▸ YOUR GOAL: Go through the data below and return each line where the string "left" occurs.

▸ TASK MATERIAL:
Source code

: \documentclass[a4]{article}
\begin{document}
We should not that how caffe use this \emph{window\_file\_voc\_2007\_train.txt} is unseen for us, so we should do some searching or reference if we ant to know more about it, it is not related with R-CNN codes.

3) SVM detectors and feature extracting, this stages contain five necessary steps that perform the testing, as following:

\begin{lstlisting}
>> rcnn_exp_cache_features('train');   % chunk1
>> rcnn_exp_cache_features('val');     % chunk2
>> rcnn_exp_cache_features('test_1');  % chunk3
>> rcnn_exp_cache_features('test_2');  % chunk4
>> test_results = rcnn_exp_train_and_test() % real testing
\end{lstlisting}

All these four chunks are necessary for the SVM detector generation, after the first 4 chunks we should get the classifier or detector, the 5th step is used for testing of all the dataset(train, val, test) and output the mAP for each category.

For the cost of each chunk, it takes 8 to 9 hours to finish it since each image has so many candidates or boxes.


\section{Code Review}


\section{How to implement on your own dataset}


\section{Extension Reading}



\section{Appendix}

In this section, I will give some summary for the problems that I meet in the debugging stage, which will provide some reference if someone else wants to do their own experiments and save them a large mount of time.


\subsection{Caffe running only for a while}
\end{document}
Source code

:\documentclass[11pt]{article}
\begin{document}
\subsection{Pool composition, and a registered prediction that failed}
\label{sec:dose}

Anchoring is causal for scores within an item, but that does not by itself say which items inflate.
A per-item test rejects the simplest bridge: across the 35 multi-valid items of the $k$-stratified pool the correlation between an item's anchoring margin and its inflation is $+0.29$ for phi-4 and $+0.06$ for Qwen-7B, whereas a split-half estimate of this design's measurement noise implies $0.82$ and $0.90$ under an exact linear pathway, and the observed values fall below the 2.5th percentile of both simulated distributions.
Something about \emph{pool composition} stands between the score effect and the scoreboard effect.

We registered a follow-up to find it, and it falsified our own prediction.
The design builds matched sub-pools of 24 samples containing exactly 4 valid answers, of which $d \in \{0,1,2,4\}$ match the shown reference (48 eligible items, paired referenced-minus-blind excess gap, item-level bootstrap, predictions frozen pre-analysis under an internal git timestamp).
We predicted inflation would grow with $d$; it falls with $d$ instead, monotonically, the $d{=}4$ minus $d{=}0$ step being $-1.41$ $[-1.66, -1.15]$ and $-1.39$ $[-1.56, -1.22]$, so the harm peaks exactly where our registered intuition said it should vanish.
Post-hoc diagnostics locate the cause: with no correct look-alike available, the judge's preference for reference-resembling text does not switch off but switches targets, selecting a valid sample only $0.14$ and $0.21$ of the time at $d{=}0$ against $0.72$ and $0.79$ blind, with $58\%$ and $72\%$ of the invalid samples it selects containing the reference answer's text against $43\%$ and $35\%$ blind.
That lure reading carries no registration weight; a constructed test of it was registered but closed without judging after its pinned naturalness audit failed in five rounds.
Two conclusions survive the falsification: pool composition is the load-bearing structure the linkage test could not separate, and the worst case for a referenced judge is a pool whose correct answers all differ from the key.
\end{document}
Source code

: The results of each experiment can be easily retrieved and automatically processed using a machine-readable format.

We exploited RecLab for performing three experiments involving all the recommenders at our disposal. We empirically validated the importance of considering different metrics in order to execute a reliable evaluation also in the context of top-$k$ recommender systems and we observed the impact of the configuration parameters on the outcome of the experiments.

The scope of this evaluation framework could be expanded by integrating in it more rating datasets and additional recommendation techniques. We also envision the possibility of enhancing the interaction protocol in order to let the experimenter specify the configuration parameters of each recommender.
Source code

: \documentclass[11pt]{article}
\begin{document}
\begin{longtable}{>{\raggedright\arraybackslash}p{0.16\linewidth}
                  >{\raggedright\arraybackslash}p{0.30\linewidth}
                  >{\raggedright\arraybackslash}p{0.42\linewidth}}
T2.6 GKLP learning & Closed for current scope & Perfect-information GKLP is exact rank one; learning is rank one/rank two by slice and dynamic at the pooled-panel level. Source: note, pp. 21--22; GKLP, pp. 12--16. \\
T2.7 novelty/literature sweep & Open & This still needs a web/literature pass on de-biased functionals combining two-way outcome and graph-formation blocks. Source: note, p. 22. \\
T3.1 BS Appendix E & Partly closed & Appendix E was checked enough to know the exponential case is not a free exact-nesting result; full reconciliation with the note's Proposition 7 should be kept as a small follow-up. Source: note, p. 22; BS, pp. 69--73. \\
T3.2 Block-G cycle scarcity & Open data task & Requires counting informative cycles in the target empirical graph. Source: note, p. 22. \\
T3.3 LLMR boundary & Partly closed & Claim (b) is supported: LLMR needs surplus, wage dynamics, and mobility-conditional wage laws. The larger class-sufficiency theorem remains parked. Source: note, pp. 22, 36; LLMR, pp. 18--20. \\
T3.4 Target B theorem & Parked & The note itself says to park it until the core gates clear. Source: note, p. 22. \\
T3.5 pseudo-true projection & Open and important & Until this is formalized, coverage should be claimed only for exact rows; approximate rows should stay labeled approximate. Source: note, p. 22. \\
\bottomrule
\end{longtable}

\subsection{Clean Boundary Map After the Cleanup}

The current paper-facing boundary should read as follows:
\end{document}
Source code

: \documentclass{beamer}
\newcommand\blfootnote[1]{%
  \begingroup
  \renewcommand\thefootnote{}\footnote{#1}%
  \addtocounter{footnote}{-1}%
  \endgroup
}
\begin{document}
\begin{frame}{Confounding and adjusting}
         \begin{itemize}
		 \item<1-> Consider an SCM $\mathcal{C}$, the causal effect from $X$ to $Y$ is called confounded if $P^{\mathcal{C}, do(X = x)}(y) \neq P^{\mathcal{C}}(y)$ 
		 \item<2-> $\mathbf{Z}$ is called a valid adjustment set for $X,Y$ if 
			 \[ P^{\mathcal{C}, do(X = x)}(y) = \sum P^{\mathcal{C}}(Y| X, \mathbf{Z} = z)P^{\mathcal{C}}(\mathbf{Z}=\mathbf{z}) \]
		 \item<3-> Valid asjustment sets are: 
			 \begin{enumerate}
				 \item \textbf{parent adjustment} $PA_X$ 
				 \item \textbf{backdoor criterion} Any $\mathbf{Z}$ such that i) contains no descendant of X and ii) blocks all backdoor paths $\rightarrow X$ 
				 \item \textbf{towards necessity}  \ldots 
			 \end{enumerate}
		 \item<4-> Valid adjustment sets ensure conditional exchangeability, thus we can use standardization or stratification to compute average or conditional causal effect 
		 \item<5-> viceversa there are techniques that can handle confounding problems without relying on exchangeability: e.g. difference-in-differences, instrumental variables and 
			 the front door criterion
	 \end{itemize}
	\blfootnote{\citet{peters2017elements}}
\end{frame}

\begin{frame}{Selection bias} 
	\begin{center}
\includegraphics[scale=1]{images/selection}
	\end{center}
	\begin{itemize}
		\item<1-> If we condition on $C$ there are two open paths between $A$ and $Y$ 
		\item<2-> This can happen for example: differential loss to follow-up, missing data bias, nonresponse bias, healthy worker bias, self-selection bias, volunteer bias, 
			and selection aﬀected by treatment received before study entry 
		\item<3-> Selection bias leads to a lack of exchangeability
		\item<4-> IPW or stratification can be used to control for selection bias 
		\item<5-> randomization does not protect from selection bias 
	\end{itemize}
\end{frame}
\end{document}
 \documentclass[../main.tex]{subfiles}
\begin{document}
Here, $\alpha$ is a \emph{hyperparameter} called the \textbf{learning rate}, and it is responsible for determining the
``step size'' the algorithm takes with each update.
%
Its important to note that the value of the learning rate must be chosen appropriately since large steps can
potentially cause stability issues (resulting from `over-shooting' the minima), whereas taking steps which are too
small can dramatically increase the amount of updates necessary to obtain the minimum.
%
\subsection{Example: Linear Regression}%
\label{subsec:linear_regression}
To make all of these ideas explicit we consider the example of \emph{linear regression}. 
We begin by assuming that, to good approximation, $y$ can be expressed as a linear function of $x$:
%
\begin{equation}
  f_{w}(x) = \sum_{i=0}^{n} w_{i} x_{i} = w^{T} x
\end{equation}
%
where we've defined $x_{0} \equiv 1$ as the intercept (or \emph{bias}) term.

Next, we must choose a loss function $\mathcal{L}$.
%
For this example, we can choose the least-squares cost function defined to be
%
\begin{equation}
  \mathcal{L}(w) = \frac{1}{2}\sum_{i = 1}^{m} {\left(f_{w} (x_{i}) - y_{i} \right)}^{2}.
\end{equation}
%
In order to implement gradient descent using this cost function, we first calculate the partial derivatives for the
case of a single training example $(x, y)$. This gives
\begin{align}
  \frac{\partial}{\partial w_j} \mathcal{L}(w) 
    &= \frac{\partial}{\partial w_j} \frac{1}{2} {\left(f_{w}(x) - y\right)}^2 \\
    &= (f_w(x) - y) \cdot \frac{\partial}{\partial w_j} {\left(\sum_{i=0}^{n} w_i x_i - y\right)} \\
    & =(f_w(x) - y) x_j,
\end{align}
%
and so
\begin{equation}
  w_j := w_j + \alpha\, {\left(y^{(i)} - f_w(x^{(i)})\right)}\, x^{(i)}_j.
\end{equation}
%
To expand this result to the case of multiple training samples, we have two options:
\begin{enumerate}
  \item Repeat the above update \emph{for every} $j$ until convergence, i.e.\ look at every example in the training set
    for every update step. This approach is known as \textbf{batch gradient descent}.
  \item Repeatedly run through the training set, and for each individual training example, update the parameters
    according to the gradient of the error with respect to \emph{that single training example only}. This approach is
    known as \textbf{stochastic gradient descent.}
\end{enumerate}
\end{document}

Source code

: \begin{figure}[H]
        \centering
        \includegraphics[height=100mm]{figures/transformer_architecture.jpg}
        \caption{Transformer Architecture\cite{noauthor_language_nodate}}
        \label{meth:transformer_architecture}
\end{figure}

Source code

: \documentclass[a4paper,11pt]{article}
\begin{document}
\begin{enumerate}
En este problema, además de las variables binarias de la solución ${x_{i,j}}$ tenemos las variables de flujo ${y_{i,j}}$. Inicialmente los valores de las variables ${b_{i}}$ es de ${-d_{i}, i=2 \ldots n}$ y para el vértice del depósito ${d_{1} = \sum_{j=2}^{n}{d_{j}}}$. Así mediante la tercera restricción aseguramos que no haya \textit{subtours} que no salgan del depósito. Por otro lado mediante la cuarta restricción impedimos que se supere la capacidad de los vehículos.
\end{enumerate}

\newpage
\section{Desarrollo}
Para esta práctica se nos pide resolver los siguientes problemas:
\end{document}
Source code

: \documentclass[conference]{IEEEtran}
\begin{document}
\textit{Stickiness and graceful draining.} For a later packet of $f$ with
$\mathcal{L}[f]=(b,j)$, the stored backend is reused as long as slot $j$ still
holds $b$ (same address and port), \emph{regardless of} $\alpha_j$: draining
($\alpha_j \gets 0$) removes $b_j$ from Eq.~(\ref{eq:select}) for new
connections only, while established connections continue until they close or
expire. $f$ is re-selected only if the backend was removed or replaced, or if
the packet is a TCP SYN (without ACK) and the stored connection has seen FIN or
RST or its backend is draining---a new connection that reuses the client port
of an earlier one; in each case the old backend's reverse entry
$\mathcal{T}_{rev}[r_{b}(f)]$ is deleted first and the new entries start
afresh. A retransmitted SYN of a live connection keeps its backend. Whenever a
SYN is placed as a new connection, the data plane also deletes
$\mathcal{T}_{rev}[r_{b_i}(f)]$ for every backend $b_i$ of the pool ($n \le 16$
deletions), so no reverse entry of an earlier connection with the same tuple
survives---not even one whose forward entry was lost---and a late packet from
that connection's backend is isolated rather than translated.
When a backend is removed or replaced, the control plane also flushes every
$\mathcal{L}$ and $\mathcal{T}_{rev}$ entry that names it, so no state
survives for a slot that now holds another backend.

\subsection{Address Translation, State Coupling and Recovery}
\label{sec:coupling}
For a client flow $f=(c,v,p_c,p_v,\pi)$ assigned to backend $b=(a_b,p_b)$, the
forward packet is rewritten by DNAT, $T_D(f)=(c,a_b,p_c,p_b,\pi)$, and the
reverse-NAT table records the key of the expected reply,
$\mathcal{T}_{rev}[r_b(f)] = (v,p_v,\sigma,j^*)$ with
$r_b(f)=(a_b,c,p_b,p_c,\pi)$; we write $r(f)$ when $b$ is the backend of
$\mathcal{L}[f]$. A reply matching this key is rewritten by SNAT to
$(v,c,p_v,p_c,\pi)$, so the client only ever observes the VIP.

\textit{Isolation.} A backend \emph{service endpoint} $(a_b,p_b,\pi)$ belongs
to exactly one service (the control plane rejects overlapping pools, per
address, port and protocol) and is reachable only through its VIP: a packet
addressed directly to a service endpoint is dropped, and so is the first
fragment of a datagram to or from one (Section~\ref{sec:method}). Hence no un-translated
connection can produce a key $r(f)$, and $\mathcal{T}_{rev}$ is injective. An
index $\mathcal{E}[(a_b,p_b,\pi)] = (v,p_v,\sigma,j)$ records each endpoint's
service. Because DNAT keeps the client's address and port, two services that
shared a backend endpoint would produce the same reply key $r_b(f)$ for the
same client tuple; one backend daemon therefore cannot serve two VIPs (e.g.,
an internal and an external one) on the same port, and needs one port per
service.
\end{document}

▸ OUTPUT OF THE TASK:
  \mathcal{L}(w) = \frac{1}{2}\sum_{i = 1}^{m} {\left(f_{w} (x_{i}) - y_{i} \right)}^{2}.
    &= \frac{\partial}{\partial w_j} \frac{1}{2} {\left(f_{w}(x) - y\right)}^2 \\
    &= (f_w(x) - y) \cdot \frac{\partial}{\partial w_j} {\left(\sum_{i=0}^{n} w_i x_i - y\right)} \\
  w_j := w_j + \alpha\, {\left(y^{(i)} - f_w(x^{(i)})\right)}\, x^{(i)}_j.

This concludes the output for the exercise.